While it would be false to say that IDLES last album Ultra Mono was roundly panned upon release, it would be fair to acknowledge that it received their most mixed reviews so far. For some, it was a sign that the wheels were falling off. I was one of them. IDLES had become, before that album, the act that most excited me. Brutalism felt raw and aggressively honest, Joy As An Act Of Resistance a cathartic release of adrenaline, a call for acceptance and community that hit home with the majority of its notes. Ultra Mono felt like being hit on the head with a shitty sledgehammer. It had the band’s first major political misstep with ‘Model Village’. And while this band had always been very on the nose, Ultra Mono felt like a band picking phrases from the ‘liberalism by numbers’ dictionary mixed with a selection of nonsensical odes about Joe Calzaghe and other uninteresting celebrities. It was so full of nonsense that the attempts to make any sort of point fell short. Other than three songs, it was a band trapped by the identity they’d forged for themselves and unable to escape. I doubted they’d ever recover.

Crawler doesn’t entirely avoid these issues. ‘New Sensation’ stands out as the song that has clung on to the nonsense rhyming and pointless words – it feels like a punk ‘Macarena’. ‘Meds’ has the same problem as ‘Anxiety’ did on Ultra Mono as shouting the words ‘medicate/meditate/medicate’ does not make for an effective or interesting chorus. And while ‘Crawl!’ actually sounds pretty fucking good in the verses and the bridge, it borrows some awfulness from ‘Ne Touche Pas Moi’ with its repeated mantra of ‘I’m feeling magni-fucking-fique.’

Put those three songs aside, though, and IDLES may have actually done all of the things I was calling out for them to do after last year’s release. On a song like ‘Progress’, they have shown that the promise of a different tack on ‘Grounds’ and ‘A Hymn’ was not a false one. They do have another gear. ‘Progress’ has an almost ambient feel in the first half, before bursting into something close to drone towards the end with a crunchy and aggressive guitar line and some trippy effects sprinkled on top. It features the calmest and most considered vocal performance of Joe Talbot’s life. I can even imagine non-IDLES fans enjoying this one, and there has never been an IDLES song I could say that about before. Many of those people would probably argue that the best thing about this one is that it doesn’t sound like an IDLES song at all, and maybe I’d struggle to argue.

But ‘Progress’ is far from being the only highlight here. Crawler actually starts superbly, with the brooding ‘MTT 420 RR’ melding into the furious ‘The Wheel’, before turning the post punk feels up to maximum on ‘When The Lights Come On’, and then giving us a taste of a band trying new things and actually making them work on the crisp ‘Car Crash.’ This might be the most consistently good run of four songs on any IDLES album. The fact that these songs all seem to be linked to a theme may play a role in their success, with Joe deciding to write about an experience of his own personal trauma instead of banging on about Delia Smith making him a nice cookie.

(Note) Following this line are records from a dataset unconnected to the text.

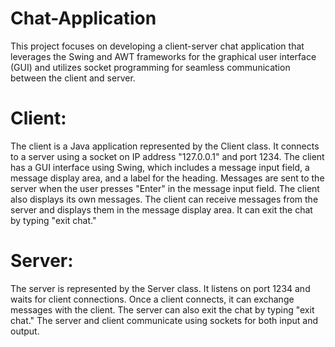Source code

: # Chat-Application
This project focuses on developing a client-server chat application that leverages the Swing and AWT frameworks for the graphical user interface (GUI) and utilizes socket programming for seamless communication between the client and server.

# Client:

The client is a Java application represented by the Client class.
It connects to a server using a socket on IP address "127.0.0.1" and port 1234.
The client has a GUI interface using Swing, which includes a message input field, a message display area, and a label for the heading.
Messages are sent to the server when the user presses "Enter" in the message input field. The client also displays its own messages.
The client can receive messages from the server and displays them in the message display area.
It can exit the chat by typing "exit chat."

# Server:

The server is represented by the Server class.
It listens on port 1234 and waits for client connections.
Once a client connects, it can exchange messages with the client.
The server can also exit the chat by typing "exit chat."
The server and client communicate using sockets for both input and output.

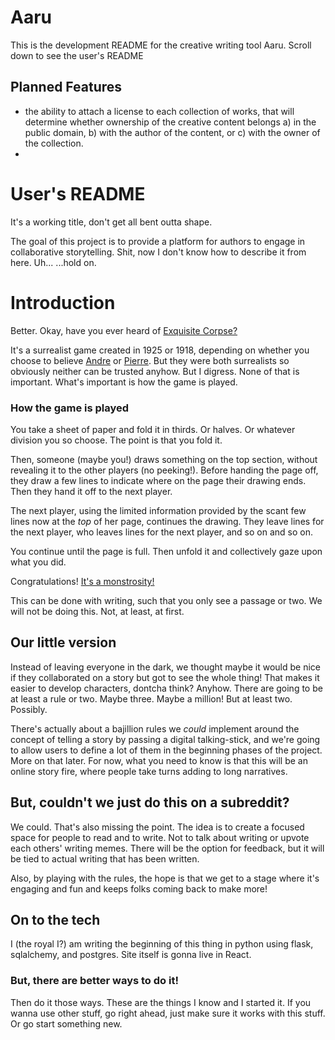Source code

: # Aaru

This is the development README for the creative writing tool Aaru.  Scroll down to see the user's README

## Planned Features

 - the ability to attach a license to each collection of works, that will determine whether ownership of the creative content belongs a) in the public domain, b) with the author of the content, or c) with the owner of the collection.
 - 




# User's README

It's a working title, don't get all bent outta shape.

The goal of this project is to provide a platform for authors to engage in collaborative storytelling.  Shit, now I don't know how to describe it from here.  Uh...         ...hold on.


# Introduction

Better.  Okay, have you ever heard of [Exquisite Corpse?](https://en.wikipedia.org/wiki/Exquisite_corpse) 

It's a surrealist game created in 1925 or 1918, depending on whether you choose to believe [Andre](https://en.wikipedia.org/wiki/Andr%C3%A9_Breton) or [Pierre](https://en.wikipedia.org/wiki/Pierre_Reverdy).  But they were both surrealists so obviously neither can be trusted anyhow.  But I digress.  None of that is important.  What's important is how the game is played.

### How the game is played

You take a sheet of paper and fold it in thirds.  Or halves.  Or whatever division you so choose.  The point is that you fold it.

Then, someone (maybe you!) draws something on the top section, without revealing it to the other players (no peeking!).  Before handing the page off, they draw a few lines to indicate where on the page their drawing ends. Then they hand it off to the next player.

The next player, using the limited information provided by the scant few lines now at the *top* of her page, continues the drawing.  They leave lines for the next player, who leaves lines for the next player, and so on and so on.

You continue until the page is full.  Then unfold it and collectively gaze upon what you did.

Congratulations! [It's a monstrosity!](https://upload.wikimedia.org/wikipedia/commons/thumb/6/6e/Andr%C3%A8_breton%2C_marcel_duhamel%2C_max_morise_e_yves_tanguy%2C_cadavre_exquis%2C_1928_%28galerie_1900-2000_parigi%29_02.jpg/800px-Andr%C3%A8_breton%2C_marcel_duhamel%2C_max_morise_e_yves_tanguy%2C_cadavre_exquis%2C_1928_%28galerie_1900-2000_parigi%29_02.jpg "what hath science wrought?")

This can be done with writing, such that you only see a passage or two.  We will not be doing this.  Not, at least, at first.

## Our little version

Instead of leaving everyone in the dark, we thought maybe it would be nice if they collaborated on a story but got to see the whole thing!  That makes it easier to develop characters, dontcha think?  Anyhow.  There are going to be at least a rule or two.  Maybe three.  Maybe a million!  But at least two. Possibly.

There's actually about a bajillion rules we *could* implement around the concept of telling a story by passing a digital talking-stick, and we're going to allow users to define a lot of them in the beginning phases of the project.  More on that later.  For now, what you need to know is that this will be an online story fire, where people take turns adding to long narratives.

## But, couldn't we just do this on a subreddit?

We could.  That's also missing the point.  The idea is to create a focused space for people to read and to write.  Not to talk about writing or upvote each others' writing memes.  There will be the option for feedback, but it will be tied to actual writing that has been written.

Also, by playing with the rules, the hope is that we get to a stage where it's engaging and fun and keeps folks coming back to make more!

## On to the tech

I (the royal I?) am writing the beginning of this thing in python using flask, sqlalchemy, and postgres.  Site itself is gonna live in React.

### But, there are better ways to do it!

Then do it those ways.  These are the things I know and I started it.  If you wanna use other stuff, go right ahead, just make sure it works with this stuff.  Or go start something new.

And that last point kind of feeds into what is actually the most impressive sign from Crawler. I thought this band was done after Ultra Mono because I doubted their ability to learn from their mistakes and make changes. I feared they had become so full of their own hype that they would ignore any criticism and keeping banging out the same old bollocks until even the most committed fan stopped buying their many different t-shirts. But they haven’t done that. The biggest criticism was that, after so successfully putting together a protest record with Joy, they now felt that if they weren’t preaching then they weren’t doing their job. Their words become less convincing because they didn’t feel real. Crawler is their least political album to date, and it benefits from that fact. They aren’t repeating the same old mantras in slightly different ways. They have leant into their storytelling again, and in the majority of cases this is working for them. And while Ultra Mono was a sloganeering nightmare, Crawler keeps the slogans to a minimum. They’re still there, but rarely. And when used they are effective. Final song ‘The End’ has a chorus of ‘despite of it all/life is beautiful’ that feels almost as powerful and chest-thumping as ‘my blood brother is an immigrant/a beautiful immigrant.’

In short then, IDLES have dug themselves out of a hole here. Crawler is far from a perfect album, but it is a huge step back into line and there is something extra refreshing about seeing them look inwards and come back with a more unique and exciting product than before. There was a danger IDLES could become the archetypal old man band howling at the moon, but this album shows that they are able to change and mature, to push new boundaries but still be all the things their fans have fallen in love with. Come back Joe Talbot, (almost) all is forgiven.